Thoughts on Coaching Girls
February 5th, 2008
Whilst Girls’ (and Women’s) Rugby is not fundamentally different to the male game, coaching female teenagers is not the same as coaching male teenagers. A coach with years’ experience with boys’ teams is not going to get the best from girls if he or she treats them as if there was no difference.
Here are a few thoughts from others. I claim no magic insights - I’m not a coach, and have not been involved in boys’ rugby since I was a (mediocre) player a very very long time ago.
The first is with thanks to Spike Milligan from Swaffham:
In the few training sessions I have taken (Swaffham has a new Girls Section consisting largely of inexperienced U15s) and others I’ve observed it is very clear that a totally different approach (to boys) is needed to effectively coach the girls. For example with the boys squad you can very quickly set up a scenario and throw them into it. They will not have listened but will have a clear thought of what they just heard so a series of stops and adjustments are needed to guide them into the areas I want to focus on and even then the tendency to excel as an individual is still strong for them. An example is we are going to run a quick session on using an overlap to allow a winger to score, set up 4 v 5 and start. The first pass is good but the runner tries to break the line ignoring the overlap and thinking he can score.
Having tried the same approach with the girls team, they want to check understanding, ask loads of questions(normally very loudly and at the same time) and ensure as a group they understand and then go out and execute the move with only coaching needed on the technical aspects of the timing of the pass, running lines etc.
The girls also seem to work as a team and are supportive and positive with their team – mates both on the pitch and off it. They have a huge range of skills within the squad with total beginners plying alongside girls who are at CB or higher representation levels. This doesn’t show in their training or playing and they all work hard for each other. Comparing this to the boys again they are times when due to criticising or arguing during a match the team performance has been negatively affected. Admittedly this is not the norm and they do work well as a team but some relationships within it have been tested at times.
The second is with thanks to the indefatigable John Birch of Letchworth.
I was chatting to a local schoolteacher….. about the difference between teaching groups of boys and girls. Her analysis of it was interesting.
Basically she said that boys will respond best to criticism (then followed by praise), but for girls it is the other way around - you should always start with the praise and then follow up with the criticism, ie. how they can improve.
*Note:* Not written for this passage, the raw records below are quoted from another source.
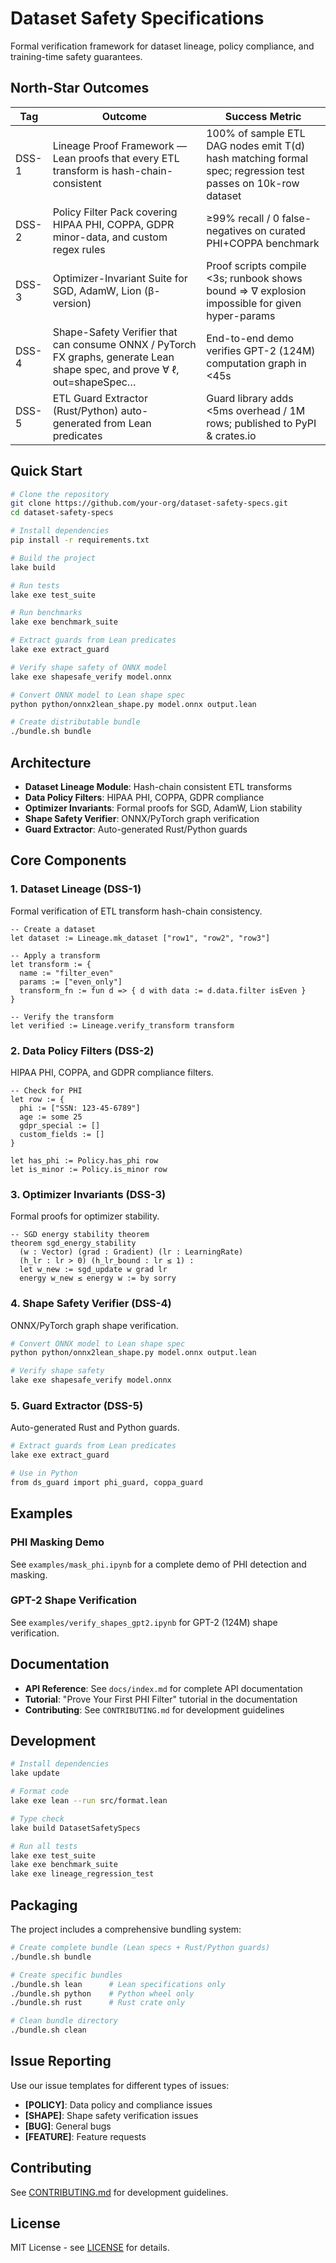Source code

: # Dataset Safety Specifications

Formal verification framework for dataset lineage, policy compliance, and training-time safety guarantees.

## North-Star Outcomes

| Tag   | Outcome                                                                                                                  | Success Metric                                                                                              |
| ----- | ------------------------------------------------------------------------------------------------------------------------ | ----------------------------------------------------------------------------------------------------------- |
| DSS-1 | Lineage Proof Framework — Lean proofs that every ETL transform is hash-chain-consistent                                  | 100% of sample ETL DAG nodes emit T(d) hash matching formal spec; regression test passes on 10k-row dataset |
| DSS-2 | Policy Filter Pack covering HIPAA PHI, COPPA, GDPR minor-data, and custom regex rules                                    | ≥99% recall / 0 false-negatives on curated PHI+COPPA benchmark                                              |
| DSS-3 | Optimizer-Invariant Suite for SGD, AdamW, Lion (β-version)                                                               | Proof scripts compile <3s; runbook shows bound ⇒ ∇ explosion impossible for given hyper-params              |
| DSS-4 | Shape-Safety Verifier that can consume ONNX / PyTorch FX graphs, generate Lean shape spec, and prove ∀ ℓ, out=shapeSpec… | End-to-end demo verifies GPT-2 (124M) computation graph in <45s                                             |
| DSS-5 | ETL Guard Extractor (Rust/Python) auto-generated from Lean predicates                                                    | Guard library adds <5ms overhead / 1M rows; published to PyPI & crates.io                                   |

## Quick Start

```bash
# Clone the repository
git clone https://github.com/your-org/dataset-safety-specs.git
cd dataset-safety-specs

# Install dependencies
pip install -r requirements.txt

# Build the project
lake build

# Run tests
lake exe test_suite

# Run benchmarks
lake exe benchmark_suite

# Extract guards from Lean predicates
lake exe extract_guard

# Verify shape safety of ONNX model
lake exe shapesafe_verify model.onnx

# Convert ONNX model to Lean shape spec
python python/onnx2lean_shape.py model.onnx output.lean

# Create distributable bundle
./bundle.sh bundle
```

## Architecture

- **Dataset Lineage Module**: Hash-chain consistent ETL transforms
- **Data Policy Filters**: HIPAA PHI, COPPA, GDPR compliance
- **Optimizer Invariants**: Formal proofs for SGD, AdamW, Lion stability
- **Shape Safety Verifier**: ONNX/PyTorch graph verification
- **Guard Extractor**: Auto-generated Rust/Python guards

## Core Components

### 1. Dataset Lineage (DSS-1)

Formal verification of ETL transform hash-chain consistency.

```lean
-- Create a dataset
let dataset := Lineage.mk_dataset ["row1", "row2", "row3"]

-- Apply a transform
let transform := {
  name := "filter_even"
  params := ["even_only"]
  transform_fn := fun d => { d with data := d.data.filter isEven }
}

-- Verify the transform
let verified := Lineage.verify_transform transform
```

### 2. Data Policy Filters (DSS-2)

HIPAA PHI, COPPA, and GDPR compliance filters.

```lean
-- Check for PHI
let row := {
  phi := ["SSN: 123-45-6789"]
  age := some 25
  gdpr_special := []
  custom_fields := []
}

let has_phi := Policy.has_phi row
let is_minor := Policy.is_minor row
```

### 3. Optimizer Invariants (DSS-3)

Formal proofs for optimizer stability.

```lean
-- SGD energy stability theorem
theorem sgd_energy_stability
  (w : Vector) (grad : Gradient) (lr : LearningRate)
  (h_lr : lr > 0) (h_lr_bound : lr ≤ 1) :
  let w_new := sgd_update w grad lr
  energy w_new ≤ energy w := by sorry
```

### 4. Shape Safety Verifier (DSS-4)

ONNX/PyTorch graph shape verification.

```bash
# Convert ONNX model to Lean shape spec
python python/onnx2lean_shape.py model.onnx output.lean

# Verify shape safety
lake exe shapesafe_verify model.onnx
```

### 5. Guard Extractor (DSS-5)

Auto-generated Rust and Python guards.

```bash
# Extract guards from Lean predicates
lake exe extract_guard

# Use in Python
from ds_guard import phi_guard, coppa_guard
```

## Examples

### PHI Masking Demo

See `examples/mask_phi.ipynb` for a complete demo of PHI detection and masking.

### GPT-2 Shape Verification

See `examples/verify_shapes_gpt2.ipynb` for GPT-2 (124M) shape verification.

## Documentation

- **API Reference**: See `docs/index.md` for complete API documentation
- **Tutorial**: "Prove Your First PHI Filter" tutorial in the documentation
- **Contributing**: See `CONTRIBUTING.md` for development guidelines

## Development

```bash
# Install dependencies
lake update

# Format code
lake exe lean --run src/format.lean

# Type check
lake build DatasetSafetySpecs

# Run all tests
lake exe test_suite
lake exe benchmark_suite
lake exe lineage_regression_test
```

## Packaging

The project includes a comprehensive bundling system:

```bash
# Create complete bundle (Lean specs + Rust/Python guards)
./bundle.sh bundle

# Create specific bundles
./bundle.sh lean      # Lean specifications only
./bundle.sh python    # Python wheel only
./bundle.sh rust      # Rust crate only

# Clean bundle directory
./bundle.sh clean
```

## Issue Reporting

Use our issue templates for different types of issues:

- **[POLICY]**: Data policy and compliance issues
- **[SHAPE]**: Shape safety verification issues
- **[BUG]**: General bugs
- **[FEATURE]**: Feature requests

## Contributing

See [CONTRIBUTING.md](CONTRIBUTING.md) for development guidelines.

## License

MIT License - see [LICENSE](LICENSE) for details.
It may seem a minor thing, but if you get it the wrong way round she has found that boys only hear the praise and switch off before you get to the criticism (on the grounds, perhaps, that they think its “job done”), whereas girls worry about the criticism to the extent that perhaps their confidence if hit and so never hear the subsequent praise, or fail to take it on board. She commented that it was one reason why girls do so much better in schools now - because teachers are encouraged to praise and be positive at all times, resulting in an atmosphere where boys level off while girls forge ahead.
Thinking about it I am sure she is right - and it applies equally to coaching as well as formal teaching. It is noticeable how the girls at Letchworth at least have respond differently to different coaches, and I did wonder quite why - quite what the difference was. In retrospect a lot of it I think has been due to some coaches coaching the girls in the same way as they would boys, while others (either because that is their style, or because they subconciously change their style) adopt a different approach.
Try applying the thinking not only to U15s or U18s, but if you run a minis section, might this help attract and retain girls all the way through to when they finish U12, and can play girls-only rugby?